Die körperlichen und geistigen Funktionen sind beim Wachkoma gestört, denn die Schädigung des Gehirns verändert das Bewusstsein. Im Gegenteil zum Koma haben die Menschen einen Schlaf-Wachrhythmus, können aber nicht sprechen oder direkten Kontakt aufnehmen. Oftmals sind Schädel-Hirn-Verletzungen daran schuld, wie Hirnblutungen, Schlaganfälle, Lungenembolien, Unfälle oder Überdosierungen. „Es betrifft Menschen aller Altersstufen“, sagt Im Moore. „Wir gehen prinzipiell davon aus, dass sie alles mitbekommen“, erklärt sie. Heinz Jürgen Straßburger, dessen Frau Ursel auch Bewohnerin dort ist, fügt hinzu: „Es ist nicht erwiesen, dass Menschen im Wachkoma nichts mitbekommen.“ Deswegen wird der Zustand auch das Syndrom reaktionsloser Wachheit genannt, was ihn besser beschreibt.

Das neue Zuhause

Alexander Seibel hatte eine Lungenembolie im Alter von 37 Jahren. Sieben Wochen lag er auf der Intensiv-Station. Danach kam er in eine Reha-Klinik. Seine Eltern wussten zum damaligen Zeitpunkt nichts über die weiteren Stationen der Nachsorge - wo sollte es hingehen? „Wir wurden damit relativ alleine gelassen.

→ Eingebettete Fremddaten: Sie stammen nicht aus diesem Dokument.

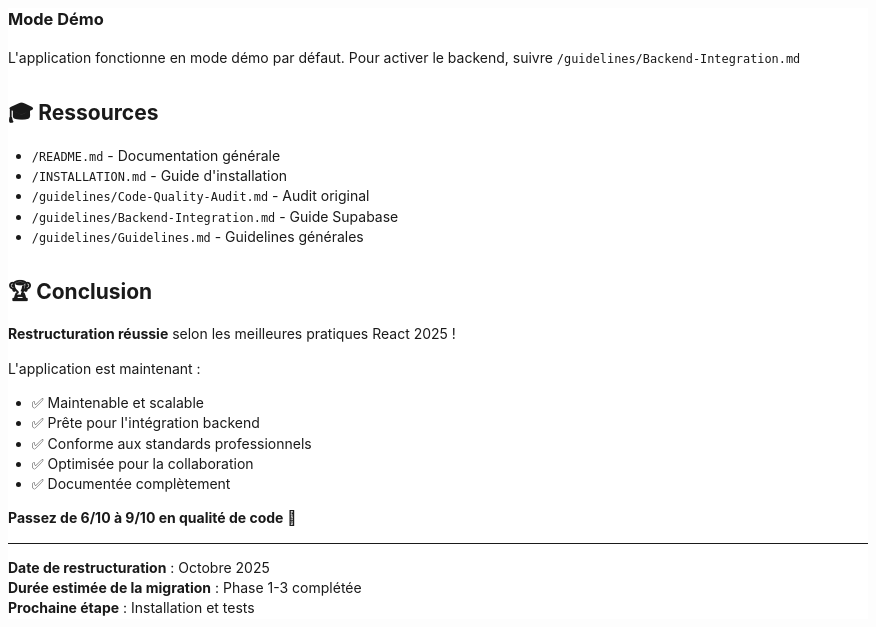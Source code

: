 ### Mode Démo
L'application fonctionne en mode démo par défaut. Pour activer le backend, suivre `/guidelines/Backend-Integration.md`

## 🎓 Ressources

- `/README.md` - Documentation générale
- `/INSTALLATION.md` - Guide d'installation
- `/guidelines/Code-Quality-Audit.md` - Audit original
- `/guidelines/Backend-Integration.md` - Guide Supabase
- `/guidelines/Guidelines.md` - Guidelines générales

## 🏆 Conclusion

**Restructuration réussie** selon les meilleures pratiques React 2025 ! 

L'application est maintenant :
- ✅ Maintenable et scalable
- ✅ Prête pour l'intégration backend
- ✅ Conforme aux standards professionnels
- ✅ Optimisée pour la collaboration
- ✅ Documentée complètement

**Passez de 6/10 à 9/10 en qualité de code** 🎉

---

**Date de restructuration** : Octobre 2025  
**Durée estimée de la migration** : Phase 1-3 complétée  
**Prochaine étape** : Installation et tests
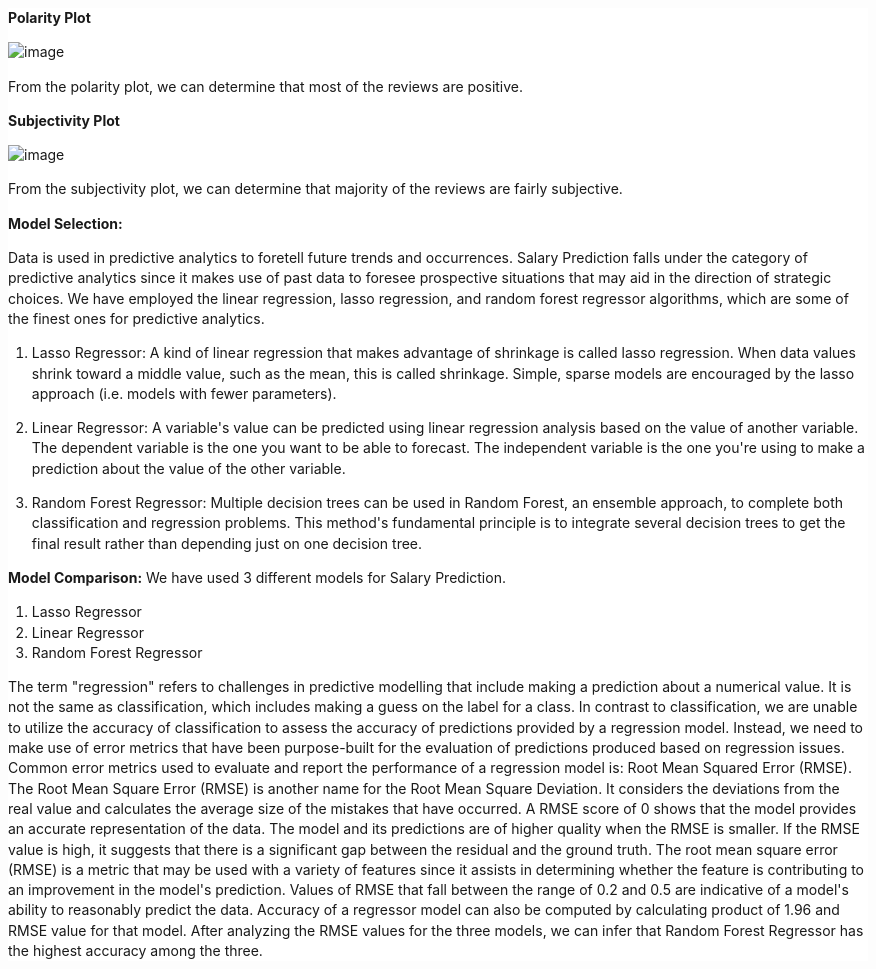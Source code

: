 **Polarity Plot**
 
![image](https://user-images.githubusercontent.com/122759737/214110788-d615ec2a-b896-432e-84be-607aae307c86.png)


From the polarity plot, we can determine that most of the reviews are positive.

**Subjectivity Plot**
 
![image](https://user-images.githubusercontent.com/122759737/214110815-8e8447e3-6492-4567-8899-5d2a1b045ad2.png)
 
From the subjectivity plot, we can determine that majority of the reviews are fairly subjective.

**Model Selection:**

Data is used in predictive analytics to foretell future trends and occurrences. Salary Prediction falls under the category of predictive analytics since it makes use of past data to foresee prospective situations that may aid in the direction of strategic choices. We have employed the linear regression, lasso regression, and random forest regressor algorithms, which are some of the finest ones for predictive analytics.

1.	Lasso Regressor: A kind of linear regression that makes advantage of shrinkage is called lasso regression. When data values shrink toward a middle value, such as the mean, this is called shrinkage. Simple, sparse models are encouraged by the lasso approach (i.e. models with fewer parameters). 

2.	Linear Regressor:  A variable's value can be predicted using linear regression analysis based on the value of another variable. The dependent variable is the one you want to be able to forecast. The independent variable is the one you're using to make a prediction about the value of the other variable.


3.	Random Forest Regressor: Multiple decision trees can be used in Random Forest, an ensemble approach, to complete both classification and regression problems. This method's fundamental principle is to integrate several decision trees to get the final result rather than depending just on one decision tree. 

**Model Comparison:**
We have used 3 different models for Salary Prediction. 
1.	Lasso Regressor
2.	Linear Regressor
3.	Random Forest Regressor

The term "regression" refers to challenges in predictive modelling that include making a prediction about a numerical value. It is not the same as classification, which includes making a guess on the label for a class. In contrast to classification, we are unable to utilize the accuracy of classification to assess the accuracy of predictions provided by a regression model.  Instead, we need to make use of error metrics that have been purpose-built for the evaluation of predictions produced based on regression issues.
Common error metrics used to evaluate and report the performance of a regression model is:
Root Mean Squared Error (RMSE).
The Root Mean Square Error (RMSE) is another name for the Root Mean Square Deviation. It considers the deviations from the real value and calculates the average size of the mistakes that have occurred. A RMSE score of 0 shows that the model provides an accurate representation of the data. The model and its predictions are of higher quality when the RMSE is smaller. If the RMSE value is high, it suggests that there is a significant gap between the residual and the ground truth. The root mean square error (RMSE) is a metric that may be used with a variety of features since it assists in determining whether the feature is contributing to an improvement in the model's prediction.
Values of RMSE that fall between the range of 0.2 and 0.5 are indicative of a model's ability to reasonably predict the data.
Accuracy of a regressor model can also be computed by calculating product of 1.96 and RMSE value for that model.
After analyzing the RMSE values for the three models, we can infer that Random Forest Regressor has the highest accuracy among the three.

Man steht da, wie ein Ochs vorm Berg“, sagt Werner Seibel. Es bestanden zwei Möglichkeiten - entweder zu Hause pflegen oder eine Unterbringung im Heim. Ein Angehöriger wirft ein, dass sein Sohn die Einrichtung Haus Oase im Internet gefunden habe und ihm in Münster eine Sozialarbeiterin bei der Suche geholfen habe. „Da haben Sie wirklich Glück gehabt“, sagt Seibel.

Die Angehörigen seien zu 90 Prozent traumatisiert, wenn sie das erste Mal ins Haus Oase kommen, weiß die Pflegedienstleitung Frauke Im Moore: „Sie brauchen auch jemanden zum Sprechen. Denn ursprünglich bei der Diagnose ist ihnen gesagt worden: ‘Da kann man nichts mehr machen’.“

Der Förderverein

Werner Seibel erklärt: „Für alle Betroffenen bricht eine Welt zusammen.“ Einen Halt gibt den Menschen dann der Förderverein. Jemand, der nicht in derselben Lage ist, könne das meist schwer nachvollziehen, da sind sich die Mitglieder einig. Im Laufe der Jahre lässt das Interesse am Schicksal der Betroffenen oft nach, erzählen einige. „Der Förderverein ist wie eine große Familie“, erklärt Carola Stadler, ebenfalls Betroffene.

2007 wurde der Verein gegründet, um finanziell etwas beizusteuern. Zuerst wurden von dem Geld medizinische Geräte gekauft. Auch eine Kühlheizdecke wurde angeschafft, denn durch Hirnschädigungen ist die Temperatur-Regulation von manchen Bewohnern beeinträchtigt. Der Verein bezuschusste ebenfalls Sonnenschirme und Musikinstrumente, bezahlte einen Teil der Fahrtkosten bei verschiedenen Ausflügen und Urlauben am Meer. Derzeit sind ca. 30 Mitglieder im Verein. Der Mindestbeitrag liegt bei zwölf Euro im Jahr.

„Wir würden uns wünschen, dass Berührungsängste abgebaut werden“, sagt Marga Seibel. die Mutter von Alexander Seibel, „viele denken, bevor sie etwas falsch machen, machen sie lieber gar nichts.“

Die Sorgen

Für die meisten ist die große Sorge zu Hause, dass das Telefon geht, „und man dann die Nummer des Hauses Oase auf dem Display sieht“, sagt Carola Stadler. Es könnte sein, dass etwas passiert ist. „Man hat das ja auch schon bei anderen miterlebt und steht jeden Tag unter Spannung“, sagt sie.

Schöne Momente gibt es auch, berichtet Straßburger: „Wir drücken meiner Frau leicht die Hand und sagen ihr dann, dass sie nach dem fünften Mal zurück drücken soll - und das kommt dann auch mal.“ Momente wie diese sind kostbar und von ihnen zehren die Eltern, Freunde oder Kinder der Wachkomapatienten.